== Records for the task ==
************
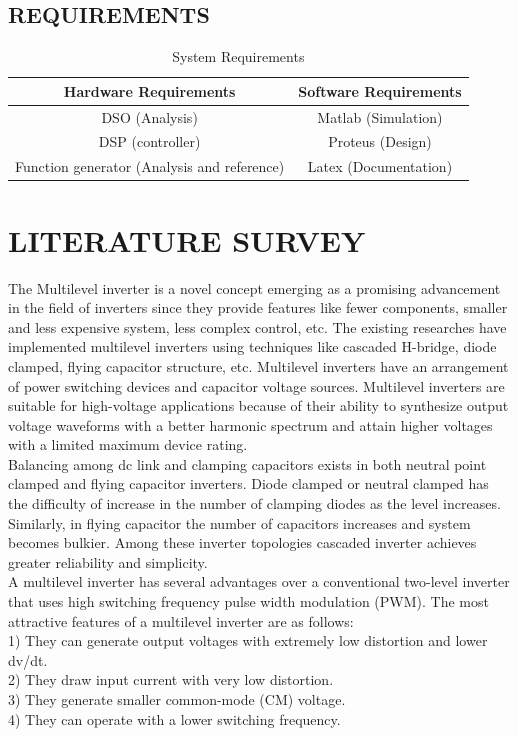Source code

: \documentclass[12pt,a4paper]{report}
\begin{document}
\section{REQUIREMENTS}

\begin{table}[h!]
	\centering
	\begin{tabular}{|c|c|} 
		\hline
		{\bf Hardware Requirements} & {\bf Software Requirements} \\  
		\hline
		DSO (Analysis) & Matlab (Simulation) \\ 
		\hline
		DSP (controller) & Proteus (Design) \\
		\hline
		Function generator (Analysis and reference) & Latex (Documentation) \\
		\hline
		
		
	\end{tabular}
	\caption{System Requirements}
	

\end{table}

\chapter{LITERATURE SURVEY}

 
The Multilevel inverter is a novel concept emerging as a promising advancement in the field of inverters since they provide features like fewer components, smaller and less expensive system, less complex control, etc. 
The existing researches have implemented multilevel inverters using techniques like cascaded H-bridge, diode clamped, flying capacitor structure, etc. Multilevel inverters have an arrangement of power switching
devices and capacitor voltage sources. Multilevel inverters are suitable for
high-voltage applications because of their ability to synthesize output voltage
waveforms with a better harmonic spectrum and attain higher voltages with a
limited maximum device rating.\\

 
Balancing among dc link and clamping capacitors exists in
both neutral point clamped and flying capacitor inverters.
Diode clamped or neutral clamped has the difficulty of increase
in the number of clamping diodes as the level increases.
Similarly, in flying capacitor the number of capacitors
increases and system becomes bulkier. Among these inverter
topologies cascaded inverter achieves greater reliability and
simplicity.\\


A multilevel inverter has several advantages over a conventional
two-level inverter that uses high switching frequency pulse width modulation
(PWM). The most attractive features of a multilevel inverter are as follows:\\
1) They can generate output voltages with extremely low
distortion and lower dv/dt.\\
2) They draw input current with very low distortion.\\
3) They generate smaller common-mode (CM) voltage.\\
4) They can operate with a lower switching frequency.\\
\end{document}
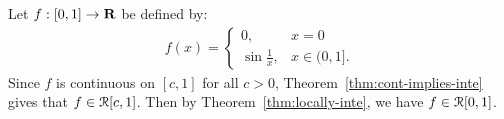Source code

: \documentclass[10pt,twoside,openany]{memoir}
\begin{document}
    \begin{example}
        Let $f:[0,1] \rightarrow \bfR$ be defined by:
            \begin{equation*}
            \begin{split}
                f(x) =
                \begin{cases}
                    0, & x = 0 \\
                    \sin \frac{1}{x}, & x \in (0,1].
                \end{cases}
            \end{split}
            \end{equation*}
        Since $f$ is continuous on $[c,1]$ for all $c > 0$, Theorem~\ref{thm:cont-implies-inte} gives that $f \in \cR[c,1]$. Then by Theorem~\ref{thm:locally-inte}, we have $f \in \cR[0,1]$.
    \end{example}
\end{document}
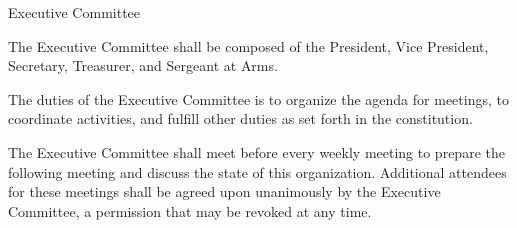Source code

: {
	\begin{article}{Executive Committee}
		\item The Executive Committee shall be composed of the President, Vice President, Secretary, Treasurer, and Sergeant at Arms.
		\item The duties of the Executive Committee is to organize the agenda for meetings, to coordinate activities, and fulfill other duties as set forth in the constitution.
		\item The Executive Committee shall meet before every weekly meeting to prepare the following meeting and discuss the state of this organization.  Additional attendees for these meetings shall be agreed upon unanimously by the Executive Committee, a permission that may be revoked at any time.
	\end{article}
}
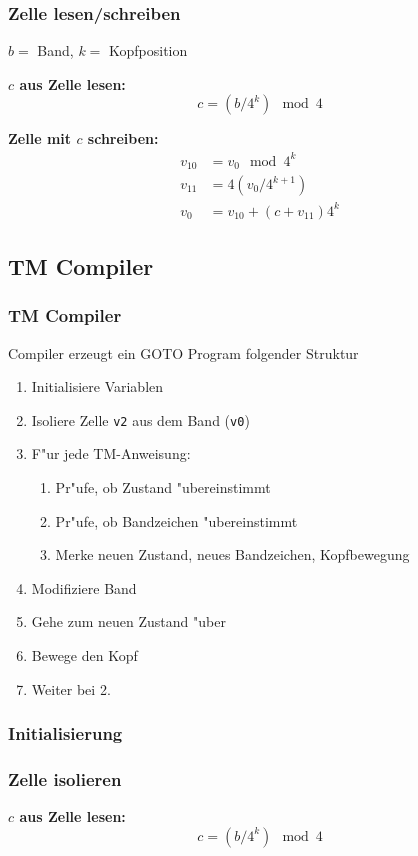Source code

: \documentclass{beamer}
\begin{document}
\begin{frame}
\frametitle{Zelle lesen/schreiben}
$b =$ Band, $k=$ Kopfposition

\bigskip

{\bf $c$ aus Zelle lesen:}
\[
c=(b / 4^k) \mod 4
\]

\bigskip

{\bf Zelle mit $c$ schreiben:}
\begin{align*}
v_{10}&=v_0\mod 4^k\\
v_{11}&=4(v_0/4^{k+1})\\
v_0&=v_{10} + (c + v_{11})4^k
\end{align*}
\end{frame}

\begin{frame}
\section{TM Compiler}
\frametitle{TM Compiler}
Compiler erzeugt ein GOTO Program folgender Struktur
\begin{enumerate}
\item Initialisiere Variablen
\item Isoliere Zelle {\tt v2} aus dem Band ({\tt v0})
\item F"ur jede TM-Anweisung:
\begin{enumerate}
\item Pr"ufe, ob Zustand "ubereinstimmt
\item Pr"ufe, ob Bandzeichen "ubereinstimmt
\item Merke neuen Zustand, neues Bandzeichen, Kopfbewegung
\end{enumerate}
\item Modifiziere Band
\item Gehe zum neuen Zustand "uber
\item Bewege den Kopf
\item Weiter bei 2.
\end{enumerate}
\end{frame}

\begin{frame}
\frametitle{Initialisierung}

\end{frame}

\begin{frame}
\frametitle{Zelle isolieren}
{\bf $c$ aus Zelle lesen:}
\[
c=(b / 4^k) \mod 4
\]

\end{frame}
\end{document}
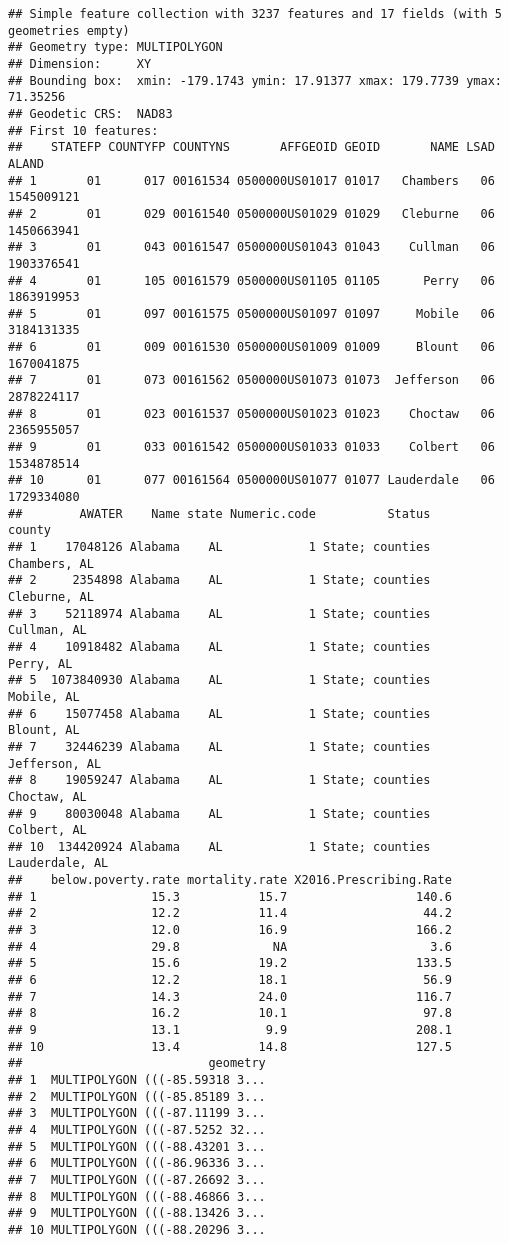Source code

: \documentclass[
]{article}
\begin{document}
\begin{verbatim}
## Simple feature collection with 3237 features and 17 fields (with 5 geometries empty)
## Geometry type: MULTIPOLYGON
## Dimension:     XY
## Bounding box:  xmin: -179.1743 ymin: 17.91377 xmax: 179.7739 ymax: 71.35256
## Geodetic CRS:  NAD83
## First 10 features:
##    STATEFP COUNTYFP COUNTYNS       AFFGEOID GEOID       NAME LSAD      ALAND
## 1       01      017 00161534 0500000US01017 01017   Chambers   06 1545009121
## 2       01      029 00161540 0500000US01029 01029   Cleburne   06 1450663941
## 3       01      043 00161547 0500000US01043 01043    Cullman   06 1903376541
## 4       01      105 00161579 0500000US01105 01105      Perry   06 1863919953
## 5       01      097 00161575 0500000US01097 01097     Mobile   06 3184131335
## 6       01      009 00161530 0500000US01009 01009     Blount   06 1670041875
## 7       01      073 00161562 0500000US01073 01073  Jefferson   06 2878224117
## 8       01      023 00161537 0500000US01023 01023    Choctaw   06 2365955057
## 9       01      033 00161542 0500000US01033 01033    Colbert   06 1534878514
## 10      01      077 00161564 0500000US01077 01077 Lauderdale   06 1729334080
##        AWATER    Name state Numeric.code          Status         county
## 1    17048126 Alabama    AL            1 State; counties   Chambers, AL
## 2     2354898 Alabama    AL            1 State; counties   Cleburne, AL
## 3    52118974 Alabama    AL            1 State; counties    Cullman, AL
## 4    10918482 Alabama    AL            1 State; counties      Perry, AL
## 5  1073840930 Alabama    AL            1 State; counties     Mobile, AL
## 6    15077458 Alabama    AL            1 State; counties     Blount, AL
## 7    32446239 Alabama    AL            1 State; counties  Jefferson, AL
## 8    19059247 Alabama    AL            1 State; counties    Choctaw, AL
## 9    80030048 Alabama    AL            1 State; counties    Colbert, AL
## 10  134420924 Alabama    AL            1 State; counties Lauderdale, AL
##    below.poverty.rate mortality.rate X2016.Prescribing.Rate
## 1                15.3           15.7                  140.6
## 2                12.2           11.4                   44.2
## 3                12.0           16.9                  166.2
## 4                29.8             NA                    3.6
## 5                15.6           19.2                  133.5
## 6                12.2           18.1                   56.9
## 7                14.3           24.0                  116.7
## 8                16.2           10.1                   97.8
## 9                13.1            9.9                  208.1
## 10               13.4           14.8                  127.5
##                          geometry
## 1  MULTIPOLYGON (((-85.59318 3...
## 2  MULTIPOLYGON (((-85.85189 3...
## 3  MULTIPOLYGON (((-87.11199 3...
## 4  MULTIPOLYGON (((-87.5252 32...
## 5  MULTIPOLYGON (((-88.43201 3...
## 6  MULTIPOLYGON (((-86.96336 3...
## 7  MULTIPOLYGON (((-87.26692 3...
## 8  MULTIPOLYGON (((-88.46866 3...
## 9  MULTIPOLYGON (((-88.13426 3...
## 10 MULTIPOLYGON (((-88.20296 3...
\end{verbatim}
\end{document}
************
== Problem to solve ==
Consider the entries above and return each line with the string "have".

== Exercise response ==
The existing researches have implemented multilevel inverters using techniques like cascaded H-bridge, diode clamped, flying capacitor structure, etc. Multilevel inverters have an arrangement of power switching
        Since $f$ is continuous on $[c,1]$ for all $c > 0$, Theorem~\ref{thm:cont-implies-inte} gives that $f \in \cR[c,1]$. Then by Theorem~\ref{thm:locally-inte}, we have $f \in \cR[0,1]$.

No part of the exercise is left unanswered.